Como usar a Comparação de assinaturas do pacote de ML?
linkSiga as etapas específicas desta página para implantar o modelo e consumir o modelo com a atividade da Habilidade de ML. Certifique-se de já ter pré-processado os arquivos para ter um par de imagens de assinatura prontas antes de usar o modelo.
- Faça login em sua conta do Automation CloudTM e acesse a aba do AI Center . Acesse Pacotes de ML >Pacotes prontos para uso > Análise de imagem da UiPath > Comparação de assinaturas.
- Selecionar e implantar a Comparação de assinaturas do pacote de ML.
- Acesse a aba Habilidades de ML e crie uma nova Habilidade de ML. Selecione o pacote que você implantou e implante a Habilidade de ML. Não é necessário habilitar a GPU ou a atualização automática para essa Habilidade de ML.

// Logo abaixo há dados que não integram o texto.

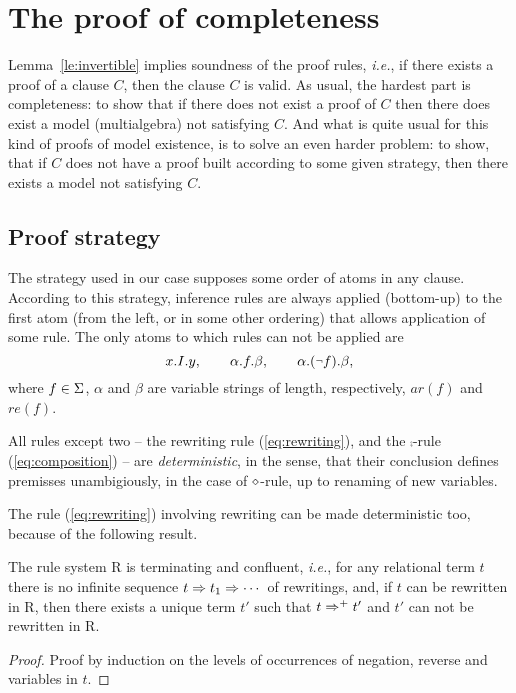 \appendix
\section{The proof of completeness}\label {app:proof}

Lemma~\ref{le:invertible} implies soundness of the proof rules, {\it i.e.},
if there exists a proof of a clause $C$, then the clause $C$ is valid.  
As usual, the hardest part is completeness: to show that if there
does not exist a proof of $C$ then there does exist a model (multialgebra)
not satisfying $C$.  And what is quite usual for this kind of proofs of
model existence, is to solve an even harder problem: to show, that if
$C$ does not have a proof built according to some given strategy, then there
exists a model not satisfying $C$.  

\subsection{Proof strategy}

The strategy used in our case supposes some order of atoms in any clause.
According to this strategy, inference rules are always applied (bottom-up) to
the first atom (from the left, or in some other ordering) 
that allows application of some rule. The only atoms to which
rules can not be applied are
\begin{equation}\label {eq:primitive}
x.I.y,\qquad \alpha.f.\beta,\qquad \alpha.(\Neg f).\beta,
\end{equation} 
where \(f\in\Sigma\), $\alpha$ and $\beta$ are variable strings of length,
respectively, $ar(f)$ and $re(f)$.  

All rules except two -- the rewriting rule (\ref{eq:rewriting}), and the 
$\comp$-rule (\ref{eq:composition}) -- are {\em
deterministic}, in the sense, that their conclusion defines premisses
unambigiously, in the case of $\diamond$-rule, up to renaming of new variables.


The rule (\ref{eq:rewriting}) involving rewriting can be made deterministic too,
 because of the following result.

\begin{lemma}\label {le:confluent}
The rule system \C R is terminating and confluent, {\it i.e.}, for any
relational term $t$ there is no infinite sequence \(t\Rightarrow
t_1\Rightarrow\cdots\) of rewritings, and, if $t$ can be rewritten in \C R,
then there exists a unique term $t'$ such that $t\Rightarrow^+ t'$ and $t'$ can not
be rewritten in \C R.
\end{lemma}
\begin{proof}
Proof by induction on the levels of occurrences of negation, reverse and
variables in $t$. 
\end{proof}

Para obter mais detalhes sobre Habilidades de ML, consulte a página Gerenciar Habilidades de ML.
- Você tem a opção de tornar pública a Habilidade de ML se quiser consumir o modelo a partir de um robô que não esteja conectado a esse tenant do Orchestrator. Basta selecionar Modificar implantação atual e ativar a opção Tornar pública a Habilidade de ML para fazer isso.
- Para usar a Habilidade de ML implantada no UiPath Studio, certifique-se de ter instalado o pacote UiPath.MLServices.Activities usando o botão Gerenciar pacotes na faixa de opções.
- Abra o UiPath Studio, arraste e solte a atividade da Habilidade de ML no fluxo de trabalho do RPA e selecione a opção para atualizar Habilidades de ML. Essa ação preenche a lista suspensa com todas as Habilidades de ML implantadas com sucesso a partir do Orchestrator conectado a esse robô. Selecione a Habilidade de ML “Comparação de assinaturas” que você implantou nas etapas anteriores.
- Se você optar por usar a opção de Habilidade de ML pública, selecione a opção Endpoint no menu suspenso Modo de conexão, copie e cole o URL e o endpoint exibido no AI Center após você tornar pública a Habilidade de ML.
- Execute o fluxo de trabalho. Você tem a opção de adicionar qualquer tipo de pós-processamento da saída do JSON. Você também pode adicionar o Action Center para incluir a influência humana na validação do loop.